English

Australia: NSW government extends “sunset clause” in terrorism law

Last month, with almost no publicity, the New South Wales (NSW) state Labor government extended the operation of Part 6B of the state’s Crimes Act—which imposes jail terms of up to 10 years for “membership” of a “terrorist organisation”—until September 2013. Part 6B had been due to be automatically repealed on September 13, 2010, under a “sunset clause”.

 

Between 2002 and 2005, numbers of “sunset” clauses were inserted in the sweeping federal and state “anti-terrorism” legislation to politically justify the unprecedented measures as an exceptional response to the terrorist attacks in the US on September 11, 2001. In reality, none of the sunset clauses have been activated, and several have been extended.
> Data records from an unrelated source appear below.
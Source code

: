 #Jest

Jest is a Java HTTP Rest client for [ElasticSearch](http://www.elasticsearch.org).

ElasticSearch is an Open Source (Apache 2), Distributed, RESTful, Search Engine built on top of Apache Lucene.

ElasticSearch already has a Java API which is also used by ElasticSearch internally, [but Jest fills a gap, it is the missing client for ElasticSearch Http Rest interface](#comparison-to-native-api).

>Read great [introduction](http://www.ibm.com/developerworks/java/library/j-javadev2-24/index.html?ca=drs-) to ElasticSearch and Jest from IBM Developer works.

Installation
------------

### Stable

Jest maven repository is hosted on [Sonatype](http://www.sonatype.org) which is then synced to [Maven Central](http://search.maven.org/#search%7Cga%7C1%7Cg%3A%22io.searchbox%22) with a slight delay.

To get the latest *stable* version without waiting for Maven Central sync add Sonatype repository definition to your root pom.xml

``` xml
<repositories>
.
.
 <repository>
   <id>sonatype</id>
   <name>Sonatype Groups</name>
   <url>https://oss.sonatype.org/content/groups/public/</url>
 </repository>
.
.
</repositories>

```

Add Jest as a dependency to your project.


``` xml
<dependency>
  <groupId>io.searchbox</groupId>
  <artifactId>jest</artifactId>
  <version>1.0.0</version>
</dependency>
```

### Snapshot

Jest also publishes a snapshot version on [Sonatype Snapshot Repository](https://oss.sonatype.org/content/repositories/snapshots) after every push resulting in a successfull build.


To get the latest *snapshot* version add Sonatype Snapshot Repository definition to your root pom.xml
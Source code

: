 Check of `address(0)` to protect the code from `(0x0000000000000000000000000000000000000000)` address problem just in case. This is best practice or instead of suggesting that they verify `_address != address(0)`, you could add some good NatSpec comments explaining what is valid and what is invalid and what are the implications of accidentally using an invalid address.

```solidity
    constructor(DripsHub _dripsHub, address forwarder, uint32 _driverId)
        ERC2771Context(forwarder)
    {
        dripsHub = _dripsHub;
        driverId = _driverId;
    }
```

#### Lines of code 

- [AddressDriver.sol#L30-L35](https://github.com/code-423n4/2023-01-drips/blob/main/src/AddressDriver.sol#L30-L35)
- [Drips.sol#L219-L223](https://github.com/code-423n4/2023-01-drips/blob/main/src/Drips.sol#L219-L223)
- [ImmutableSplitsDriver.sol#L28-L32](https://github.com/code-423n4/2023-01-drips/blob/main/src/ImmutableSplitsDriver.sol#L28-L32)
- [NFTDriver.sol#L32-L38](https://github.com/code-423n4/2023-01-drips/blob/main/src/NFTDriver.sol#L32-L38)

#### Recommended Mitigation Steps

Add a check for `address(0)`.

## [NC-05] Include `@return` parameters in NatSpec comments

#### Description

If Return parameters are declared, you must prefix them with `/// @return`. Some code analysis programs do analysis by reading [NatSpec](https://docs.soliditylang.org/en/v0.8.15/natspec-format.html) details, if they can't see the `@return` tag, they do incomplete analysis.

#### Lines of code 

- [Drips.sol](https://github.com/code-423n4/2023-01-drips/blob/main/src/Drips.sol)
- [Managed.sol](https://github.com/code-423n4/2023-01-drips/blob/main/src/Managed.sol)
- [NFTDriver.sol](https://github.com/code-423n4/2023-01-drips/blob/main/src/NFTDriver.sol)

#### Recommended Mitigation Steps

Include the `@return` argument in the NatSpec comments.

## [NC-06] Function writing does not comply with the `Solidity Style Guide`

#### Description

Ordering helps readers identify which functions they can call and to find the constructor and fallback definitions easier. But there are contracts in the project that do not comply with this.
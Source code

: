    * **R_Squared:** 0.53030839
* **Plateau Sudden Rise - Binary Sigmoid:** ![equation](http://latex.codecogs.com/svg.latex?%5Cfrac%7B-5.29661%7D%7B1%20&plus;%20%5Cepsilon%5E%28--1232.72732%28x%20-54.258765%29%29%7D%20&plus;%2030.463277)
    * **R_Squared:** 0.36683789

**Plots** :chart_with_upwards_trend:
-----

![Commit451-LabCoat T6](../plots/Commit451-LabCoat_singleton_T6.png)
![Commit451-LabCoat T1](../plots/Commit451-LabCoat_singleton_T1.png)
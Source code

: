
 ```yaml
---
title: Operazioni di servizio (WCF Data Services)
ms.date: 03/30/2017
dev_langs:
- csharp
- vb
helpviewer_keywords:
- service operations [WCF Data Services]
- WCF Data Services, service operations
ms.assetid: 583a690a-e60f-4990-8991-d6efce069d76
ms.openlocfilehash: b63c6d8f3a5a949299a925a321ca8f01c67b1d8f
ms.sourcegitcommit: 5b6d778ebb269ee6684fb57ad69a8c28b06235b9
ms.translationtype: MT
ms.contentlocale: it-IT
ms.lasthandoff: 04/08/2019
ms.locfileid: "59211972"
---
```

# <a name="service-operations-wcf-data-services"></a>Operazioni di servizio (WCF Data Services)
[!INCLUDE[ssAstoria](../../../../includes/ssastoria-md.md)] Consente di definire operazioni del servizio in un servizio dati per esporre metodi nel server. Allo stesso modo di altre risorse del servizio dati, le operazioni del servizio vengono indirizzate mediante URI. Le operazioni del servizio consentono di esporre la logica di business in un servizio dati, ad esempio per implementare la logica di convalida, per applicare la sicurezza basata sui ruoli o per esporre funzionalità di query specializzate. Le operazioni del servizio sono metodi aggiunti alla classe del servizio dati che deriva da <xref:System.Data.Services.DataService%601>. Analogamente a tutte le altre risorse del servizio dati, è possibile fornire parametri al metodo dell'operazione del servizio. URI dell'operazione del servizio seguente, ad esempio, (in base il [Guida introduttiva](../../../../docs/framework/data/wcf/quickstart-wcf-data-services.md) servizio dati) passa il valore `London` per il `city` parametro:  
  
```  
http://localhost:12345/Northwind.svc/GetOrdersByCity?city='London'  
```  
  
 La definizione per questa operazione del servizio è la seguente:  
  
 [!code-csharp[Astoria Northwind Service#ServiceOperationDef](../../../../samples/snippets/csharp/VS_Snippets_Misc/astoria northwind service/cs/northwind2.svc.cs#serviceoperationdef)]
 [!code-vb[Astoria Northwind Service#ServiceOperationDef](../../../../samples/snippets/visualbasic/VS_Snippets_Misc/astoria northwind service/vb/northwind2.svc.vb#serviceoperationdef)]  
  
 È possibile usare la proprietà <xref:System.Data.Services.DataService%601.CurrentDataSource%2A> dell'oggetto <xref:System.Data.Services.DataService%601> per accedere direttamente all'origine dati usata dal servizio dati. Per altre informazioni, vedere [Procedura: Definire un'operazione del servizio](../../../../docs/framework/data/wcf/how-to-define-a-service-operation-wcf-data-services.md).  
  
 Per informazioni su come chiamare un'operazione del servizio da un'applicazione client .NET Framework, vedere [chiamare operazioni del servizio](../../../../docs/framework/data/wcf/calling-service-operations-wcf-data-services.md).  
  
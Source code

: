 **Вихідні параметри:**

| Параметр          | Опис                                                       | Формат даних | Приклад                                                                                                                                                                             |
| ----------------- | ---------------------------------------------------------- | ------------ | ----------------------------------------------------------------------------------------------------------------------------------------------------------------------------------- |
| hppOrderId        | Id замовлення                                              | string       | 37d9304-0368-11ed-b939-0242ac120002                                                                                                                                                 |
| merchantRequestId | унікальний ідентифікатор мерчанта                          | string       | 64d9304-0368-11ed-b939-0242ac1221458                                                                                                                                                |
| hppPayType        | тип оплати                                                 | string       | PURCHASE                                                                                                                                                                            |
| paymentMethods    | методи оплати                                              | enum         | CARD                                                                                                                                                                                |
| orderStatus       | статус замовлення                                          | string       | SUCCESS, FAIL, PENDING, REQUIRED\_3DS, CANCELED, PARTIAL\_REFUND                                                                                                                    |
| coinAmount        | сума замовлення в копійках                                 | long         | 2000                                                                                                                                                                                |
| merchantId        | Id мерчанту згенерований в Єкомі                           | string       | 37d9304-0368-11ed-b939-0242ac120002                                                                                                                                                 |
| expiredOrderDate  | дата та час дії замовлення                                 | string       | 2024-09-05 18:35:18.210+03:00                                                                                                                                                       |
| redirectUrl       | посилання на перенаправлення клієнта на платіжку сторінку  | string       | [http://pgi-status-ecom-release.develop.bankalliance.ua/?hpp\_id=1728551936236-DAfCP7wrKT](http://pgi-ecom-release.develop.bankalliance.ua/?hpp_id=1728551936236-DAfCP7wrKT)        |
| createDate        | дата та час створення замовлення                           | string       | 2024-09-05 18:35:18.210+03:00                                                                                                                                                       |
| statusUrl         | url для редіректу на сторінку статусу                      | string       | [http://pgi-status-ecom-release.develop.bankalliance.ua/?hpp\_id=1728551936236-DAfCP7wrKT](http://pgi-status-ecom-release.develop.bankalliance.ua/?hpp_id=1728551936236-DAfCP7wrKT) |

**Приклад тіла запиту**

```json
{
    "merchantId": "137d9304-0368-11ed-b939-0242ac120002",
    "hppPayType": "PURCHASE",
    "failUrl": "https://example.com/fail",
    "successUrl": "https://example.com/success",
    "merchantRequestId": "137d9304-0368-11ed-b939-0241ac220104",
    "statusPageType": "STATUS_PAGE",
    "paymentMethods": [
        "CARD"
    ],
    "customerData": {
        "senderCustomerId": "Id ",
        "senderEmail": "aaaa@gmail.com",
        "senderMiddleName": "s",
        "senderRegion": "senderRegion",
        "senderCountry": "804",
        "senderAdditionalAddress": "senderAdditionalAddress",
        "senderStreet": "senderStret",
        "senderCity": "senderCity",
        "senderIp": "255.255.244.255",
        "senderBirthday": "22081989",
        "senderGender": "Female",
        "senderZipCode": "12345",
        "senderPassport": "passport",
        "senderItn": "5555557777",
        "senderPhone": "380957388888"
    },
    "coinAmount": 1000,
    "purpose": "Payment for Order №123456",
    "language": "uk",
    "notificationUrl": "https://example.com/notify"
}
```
Extraordinary powers, such as detention without trial, the banning of organisations by executive order and semi-secret trials have, in effect, become permanent features of the legal system.

 

In last month’s instance, the offence of “membership of a terrorist organisation” is already covered by federal law. The extension of the state legislation was, therefore, clearly for other purposes. NSW Attorney General John Hatzistergos stated that the NSW offence had to be renewed because it forms the legal basis for police to use covert search warrant powers against organisations under the state’s Terrorism (Police Powers) Act.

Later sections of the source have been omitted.